Hay una vieja diferencia entre la franqueza y la grosería. La primera puede incomodar; la segunda suele empobrecer. Y cuando quien cruza esa frontera no es un ciudadano cualquiera, sino el jefe de Estado de una nación, el episodio deja de pertenecer al terreno de la anécdota para ingresar en el de la responsabilidad institucional.

La visita de Javier Milei a Brasil volvió a demostrar que algunos dirigentes parecen convencidos de que la política exterior puede administrarse con el mismo tono que una discusión en las redes sociales. El problema es que los Estados no intercambian tuits: construyen relaciones, intereses y equilibrios que suelen sobrevivir a quienes ocupan circunstancialmente el poder.

Llamar “ladrón” al presidente anfitrión y dedicar descalificaciones personales a un juez de la Corte Suprema brasileña no constituye un acto de valentía política. Es, sencillamente, una ruptura deliberada de las formas mínimas que durante siglos permitieron a países con profundas diferencias convivir sin convertir cada visita oficial en un espectáculo de agravios.

La respuesta del Partido de los Trabajadores y del presidente del Supremo Tribunal Federal no sorprendió. Más allá de las afinidades ideológicas, cualquier nación espera que un mandatario extranjero respete sus instituciones mientras pisa su territorio. La cortesía diplomática no nació para proteger egos; nació para evitar que los conflictos verbales terminen convirtiéndose en conflictos políticos.

Existe una curiosa paradoja en la época contemporánea: algunos líderes reivindican la libertad de expresión mientras olvidan que la libertad nunca elimina las consecuencias. Un presidente puede decir casi cualquier cosa. Lo que no puede evitar es que cada palabra tenga un costo para la imagen, la credibilidad y la capacidad negociadora del país que representa.

La historia enseña que los estadistas más eficaces no eran necesariamente los más silenciosos, sino aquellos capaces de distinguir cuándo hablar con firmeza y cuándo hacerlo con prudencia. La diplomacia jamás fue sinónimo de debilidad. Muy por el contrario, suele ser la forma más sofisticada del ejercicio del poder.

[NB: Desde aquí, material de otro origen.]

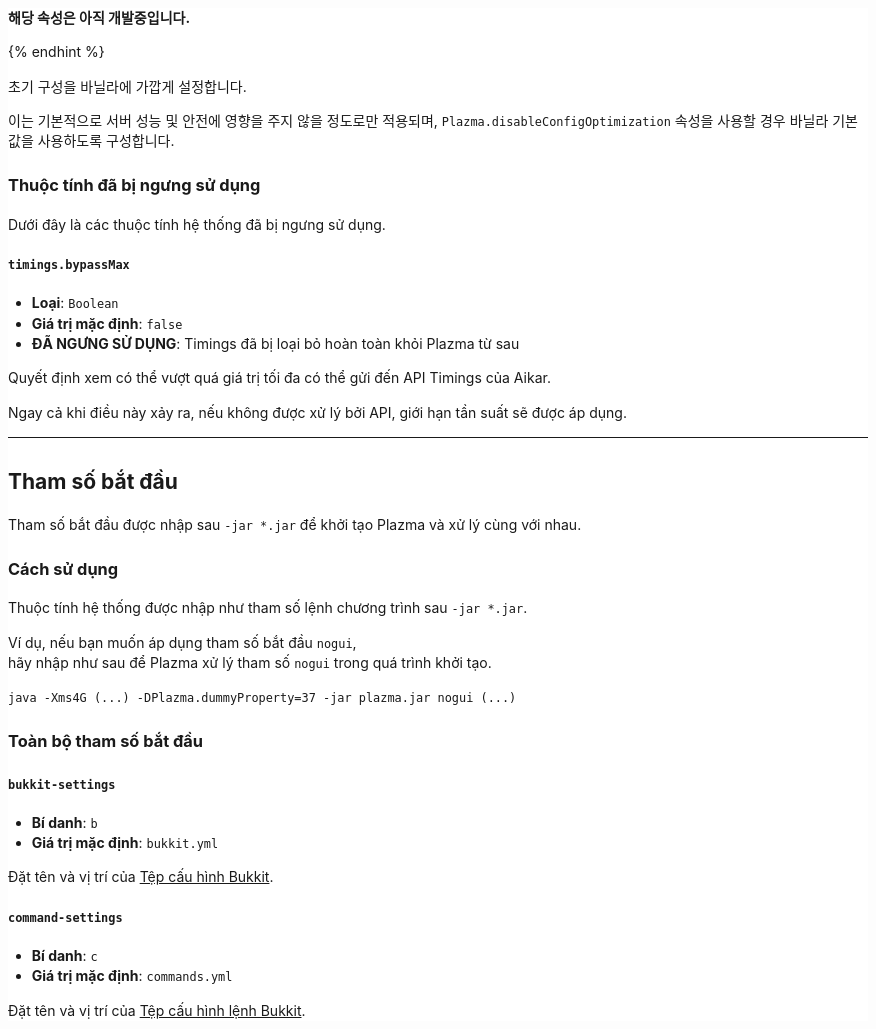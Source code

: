 **해당 속성은 아직 개발중입니다.**

{% endhint %}

초기 구성을 바닐라에 가깝게 설정합니다.

이는 기본적으로 서버 성능 및 안전에 영향을 주지 않을 정도로만 적용되며,
`Plazma.disableConfigOptimization` 속성을 사용할 경우 바닐라 기본값을 사용하도록 구성합니다.

### Thuộc tính đã bị ngưng sử dụng <a href="#id-1.3" id="id-1.3"></a>

Dưới đây là các thuộc tính hệ thống đã bị ngưng sử dụng.

#### `timings.bypassMax`

- **Loại**: `Boolean`
- **Giá trị mặc định**: `false`
- **ĐÃ NGƯNG SỬ DỤNG**: Timings đã bị loại bỏ hoàn toàn khỏi Plazma từ sau

Quyết định xem có thể vượt quá giá trị tối đa có thể gửi đến API Timings của Aikar.

Ngay cả khi điều này xảy ra, nếu không được xử lý bởi API, giới hạn tần suất sẽ được áp dụng.

***

## Tham số bắt đầu <a href="#id-2" id="id-2"></a>

Tham số bắt đầu được nhập sau `-jar *.jar` để khởi tạo Plazma và xử lý cùng với nhau.

### Cách sử dụng <a href="#id-2.1" id="id-2.1"></a>

Thuộc tính hệ thống được nhập như tham số lệnh chương trình sau `-jar *.jar`.

Ví dụ, nếu bạn muốn áp dụng tham số bắt đầu `nogui`,\
hãy nhập như sau để Plazma xử lý tham số `nogui` trong quá trình khởi tạo.

```batch
java -Xms4G (...) -DPlazma.dummyProperty=37 -jar plazma.jar nogui (...)
```

### Toàn bộ tham số bắt đầu <a href="#id-2.2" id="id-2.2"></a>

#### `bukkit-settings`

- **Bí danh**: `b`
- **Giá trị mặc định**: `bukkit.yml`

Đặt tên và vị trí của [Tệp cấu hình Bukkit](../reference/configurations/bukkit.md).

#### `command-settings`

- **Bí danh**: `c`
- **Giá trị mặc định**: `commands.yml`

Đặt tên và vị trí của [Tệp cấu hình lệnh Bukkit](../reference/configurations/bukkit.md).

La educación —esa vieja compañera de la inteligencia— no consiste en evitar las discrepancias. Consiste en expresarlas sin degradar al interlocutor ni rebajar la dignidad del propio cargo. Quien convierte el insulto en método termina dependiendo del próximo insulto para seguir ocupando el centro de la escena.

Quizá por eso el viejo refrán conserva una vigencia implacable: la mala educación está siempre encinta. Nunca da a luz soluciones. Solo nuevos conflictos, nuevas respuestas y nuevas oportunidades perdidas. Porque las palabras pueden ser efímeras, pero cuando salen de la boca de un presidente suelen permanecer mucho más tiempo que quien las pronunció.